What relationship do you have with your body
Accepting your body is the first step to living peacefully.
The relationship that a person has with his own body comes from the whole range of experiences that, in the course of his growth, have concerned his body. The outcome of a series of sufficiently positive situations leads to the ability to identify with one’s body and its sensations.
When the individual, starting from early childhood, experiences many unsuccessful experiences regarding his corporeality, his ability to identify becomes problematic. We are estranged from the body, for example, because it has become an unbearable source of discomfort. Repeated experiences of pain, illness, or humiliation, incompetence and shame in the social context – especially if they occur in early childhood, when the subject is still too vulnerable – cause a withdrawal from the body, a lack of identification with it.
Accepting your body: two behavioral strategies
If the identification process is not fully successful, the body will represent – towards the subject – something foreign, therefore a source of anxiety: the person has nothing left to do but make an effort to keep this threat under control. How Two behavioral strategies
are usually used .
The first is to carefully avoid engaging in all those activities that could revive the negative experiences experienced in the past. For example, a child made fun of by schoolmates for being judged “clumsy” in physical activity could choose to avoid any sport for the rest of his days.
Or, on the contrary – and this is the second strategy – the person could unknowingly use physical activity with a “compensatory” motivation. Many people who are hyper-involved in training reveal that they have what I jokingly dubbed “the fat ex-baby syndrome”.
That is, they refer to a past full of discomfort or failed experiences in the relationship with one’s body, a past where it was not possible to fully identify with one’s own corporality. In these cases, sport has an evident counterbalancing function. As long as I feel fit, handsome and successful – whatever the cost – I take away the possibility of reliving those experiences of discomfort, shame or vulnerability that my own body made me experience.

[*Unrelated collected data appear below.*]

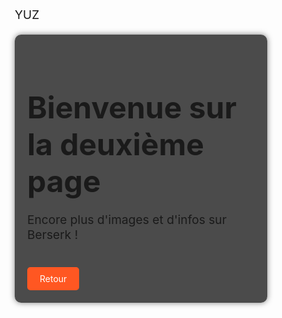 YUZ
<html lang="fr">
<head>
    <meta charset="UTF-8">
    <meta name="viewport" content="width=device-width, initial-scale=1.0">
    <title>Page Web Stylée</title>
    <style>
        * {
            margin: 0;
            padding: 0;
            box-sizing: border-box;
        }

        body {
            background: url('https://static.fnac-static.com/multimedia/Images/FD/Comete/125059/CCP_IMG_1200x800/1631232.jpg') no-repeat center center/cover;
            height: 100vh;
            display: flex;
            justify-content: center;
            align-items: center;
            text-align: center;
            font-family: Arial, sans-serif;
            color: white;
        }

        .container {
            background: rgba(0, 0, 0, 0.6);
            padding: 30px;
            border-radius: 10px;
            box-shadow: 0 0 10px rgba(0, 0, 0, 0.5);
        }

        h1 {
            font-size: 3rem;
            margin-bottom: 10px;
        }

        p {
            font-size: 1.2rem;
            margin-bottom: 20px;
        }

        .btn {
            display: inline-block;
            padding: 10px 20px;
            font-size: 1.2rem;
            color: white;
            background: #ff5722;
            border: none;
            border-radius: 5px;
            text-decoration: none;
            transition: 0.3s;
        }

        .btn:hover {
            background: #e64a19;
            transform: scale(1.1);
        }
    </style>
</head>
<body>
    <div class="container">
        <h1>Bienvenue sur mon site</h1>
        <p>Une belle page avec une image de Berserk en fond.</p>
        <a href="page2.html" class="btn">Découvrir</a>
    </div>
</body>
</html>






























<!DOCTYPE html>
<html lang="fr">
<head>
    <meta charset="UTF-8">
    <meta name="viewport" content="width=device-width, initial-scale=1.0">
    <title>Page 2 - Berserk</title>
    <style>
        body {
            background: url('https://i.imgur.com/6K9dBpc.jpg') no-repeat center center/cover;
            color: white;
            text-align: center;
            font-family: Arial, sans-serif;
            height: 100vh;
            display: flex;
            justify-content: center;
            align-items: center;
        }
        .container {
            background: rgba(0, 0, 0, 0.7);
            padding: 20px;
            border-radius: 10px;
        }
        a {
            display: inline-block;
            padding: 10px 20px;
            margin-top: 20px;
            color: white;
            background: #ff5722;
            text-decoration: none;
            border-radius: 5px;
        }
        a:hover {
            background: #e64a19;
        }
    </style>
</head>
<body>
    <div class="container">
        <h1>Bienvenue sur la deuxième page</h1>
        <p>Encore plus d'images et d'infos sur Berserk !</p>
        <a href="index.html">Retour</a>
    </div>
</body>
</html>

Personally I am convinced that a little compensatory motivation is completely healthy: fighting to change a reality that you don’t like, taking care of yourself, improving nutrition, trying to control weight, increasing physical efficiency has a function of growth. It is a process that allows me to strengthen self-esteem , to free myself from the influence that the past had on my self-image and to identify more with my body and its sensations.
When acceptance turns into compulsive need
A danger – in this type of motivation – is that self-care easily ends up turning into a compulsive need, a sort of constraint that the subject is unable to resist. The discomfort caused by the compulsion (for example, working out even when you are tired or injured) is still a better prospect than reliving the painful experiences of the past. Anything better than going back to feeling like the old fat kid he used to be.
In this case, involvement in physical activity becomes self-destructive and all-encompassing. Because I define such an attitude “destructive”
Because whoever behaves like this has lost the sense of limits. Let me explain: it is one thing to hate getting old and do everything possible to slow down the process. Another thing is not to accept the passage of time or to become pathetic by pretending that it does not take place. It is one thing to look for physical fitness to live a fuller life, another thing is to live a life full of physical fitness only. It is one thing to try to improve your physical appearance, another thing is to live a life totally centered on your miserable vanity.
What then is the practical distinction that can help us distinguish healthy behaviors from those that are not
I believe that a famous prayer by the theologian Reinhold Niebuhr, commonly known as the “saying” of Alcoholics Anonymous, can help us: “God, grant me the serenity to accept the things I cannot change, the courage to change the things I can, and the wisdom to know the difference. ”
This means that some things inherent in our corporeality we will never be able to change them. And that it is healthy and right to learn to accept them: the fact that we are perishable goods, that we are not omnipotent, that time passes, that we will never be perfect. In other words, accepting your body and having a peaceful relationship with itit presumes to accept its limits: the real ones, those over which we have no power, those over which it is useless to struggle and waste time. While it is healthy to work hard to positively change the things we can change.
Accept your body to maintain serenity
Of course, it is not easy to maintain a calm mood and a balanced approach in a society that continually sends completely opposite messages. Who denies limits, which he continually proposes as real imaginary models, unattainable and omnipotent. Which pursues as its maximum value the fact of always appearing beautiful, young and seductive and which – by doing so – in the end sows an incurable sense of inadequacy and despair. It is therefore up to us, in the end, to have enough awareness and serenity to choose between what is accepted and what is worth fighting for.